**Aim of the task**
In the entries below, count each line where "Logic" appears. Give the total and nothing more.

(Records drawn from a dataset)
·····

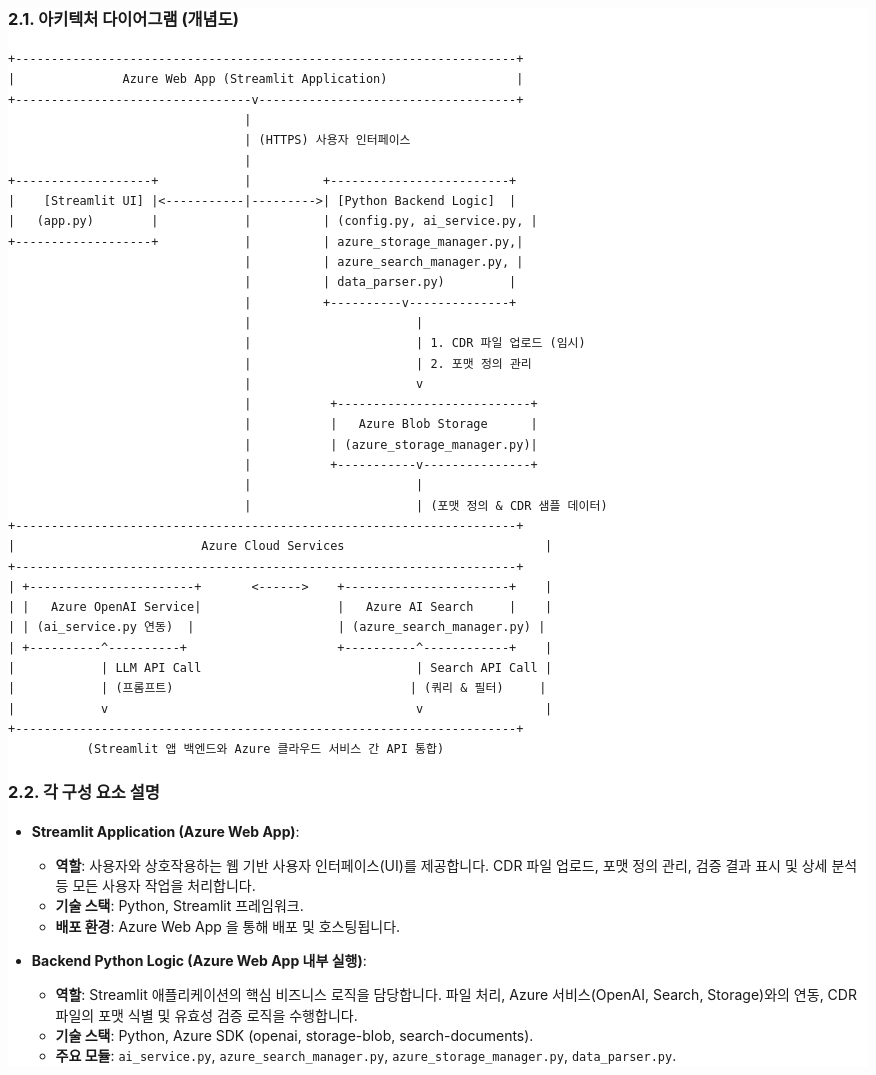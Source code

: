 ### 2.1. 아키텍처 다이어그램 (개념도)
```
+----------------------------------------------------------------------+
|               Azure Web App (Streamlit Application)                  |
+---------------------------------v------------------------------------+
                                 |
                                 | (HTTPS) 사용자 인터페이스
                                 |
+-------------------+            |          +-------------------------+
|    [Streamlit UI] |<-----------|--------->| [Python Backend Logic]  |
|   (app.py)        |            |          | (config.py, ai_service.py, |
+-------------------+            |          | azure_storage_manager.py,|
                                 |          | azure_search_manager.py, |
                                 |          | data_parser.py)         |
                                 |          +----------v--------------+
                                 |                       |
                                 |                       | 1. CDR 파일 업로드 (임시)
                                 |                       | 2. 포맷 정의 관리
                                 |                       v
                                 |           +---------------------------+
                                 |           |   Azure Blob Storage      |
                                 |           | (azure_storage_manager.py)|
                                 |           +-----------v---------------+
                                 |                       |
                                 |                       | (포맷 정의 & CDR 샘플 데이터)
+----------------------------------------------------------------------+
|                          Azure Cloud Services                            |
+----------------------------------------------------------------------+
| +-----------------------+       <------>    +-----------------------+    |
| |   Azure OpenAI Service|                   |   Azure AI Search     |    |
| | (ai_service.py 연동)  |                    | (azure_search_manager.py) |
| +----------^----------+                     +----------^------------+    |    
|            | LLM API Call                              | Search API Call |
|            | (프롬프트)                                 | (쿼리 & 필터)     |
|            v                                           v                 |
+----------------------------------------------------------------------+
           (Streamlit 앱 백엔드와 Azure 클라우드 서비스 간 API 통합)
```





### 2.2. 각 구성 요소 설명

*   **Streamlit Application (Azure Web App)**:
    *   **역할**: 사용자와 상호작용하는 웹 기반 사용자 인터페이스(UI)를 제공합니다. CDR 파일 업로드, 포맷 정의 관리, 검증 결과 표시 및 상세 분석 등 모든 사용자 작업을 처리합니다.
    *   **기술 스택**: Python, Streamlit 프레임워크.
    *   **배포 환경**: Azure Web App 을 통해 배포 및 호스팅됩니다.

*   **Backend Python Logic (Azure Web App 내부 실행)**:
    *   **역할**: Streamlit 애플리케이션의 핵심 비즈니스 로직을 담당합니다. 파일 처리, Azure 서비스(OpenAI, Search, Storage)와의 연동, CDR 파일의 포맷 식별 및 유효성 검증 로직을 수행합니다.
    *   **기술 스택**: Python, Azure SDK (openai, storage-blob, search-documents).
    *   **주요 모듈**: `ai_service.py`, `azure_search_manager.py`, `azure_storage_manager.py`, `data_parser.py`.
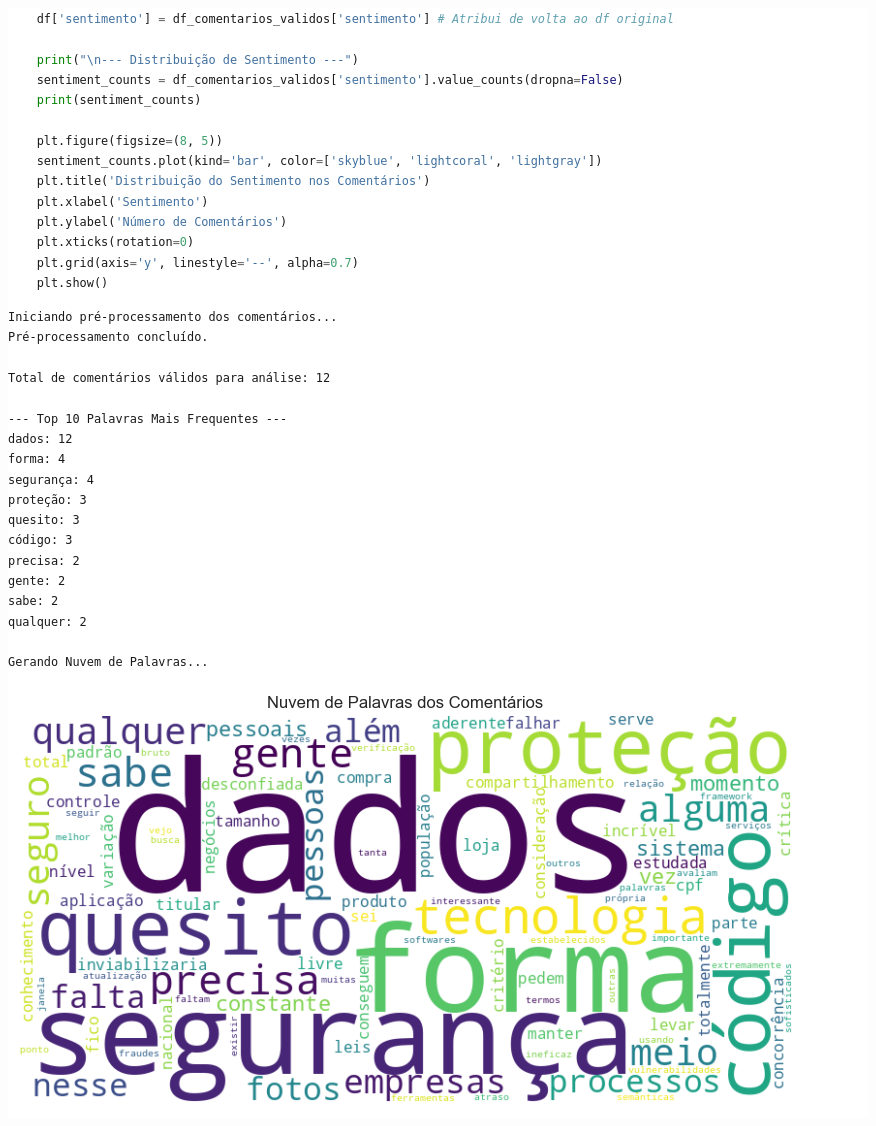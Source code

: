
 ```python
    df['sentimento'] = df_comentarios_validos['sentimento'] # Atribui de volta ao df original

    print("\n--- Distribuição de Sentimento ---")
    sentiment_counts = df_comentarios_validos['sentimento'].value_counts(dropna=False)
    print(sentiment_counts)

    plt.figure(figsize=(8, 5))
    sentiment_counts.plot(kind='bar', color=['skyblue', 'lightcoral', 'lightgray'])
    plt.title('Distribuição do Sentimento nos Comentários')
    plt.xlabel('Sentimento')
    plt.ylabel('Número de Comentários')
    plt.xticks(rotation=0)
    plt.grid(axis='y', linestyle='--', alpha=0.7)
    plt.show()
```

    Iniciando pré-processamento dos comentários...
    Pré-processamento concluído.
    
    Total de comentários válidos para análise: 12
    
    --- Top 10 Palavras Mais Frequentes ---
    dados: 12
    forma: 4
    segurança: 4
    proteção: 3
    quesito: 3
    código: 3
    precisa: 2
    gente: 2
    sabe: 2
    qualquer: 2
    
    Gerando Nuvem de Palavras...



    
![png](PesquisaPublicoGeralPercep%C3%A7%C3%B5es_files/PesquisaPublicoGeralPercep%C3%A7%C3%B5es_62_1.png)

·····

**Reply**
2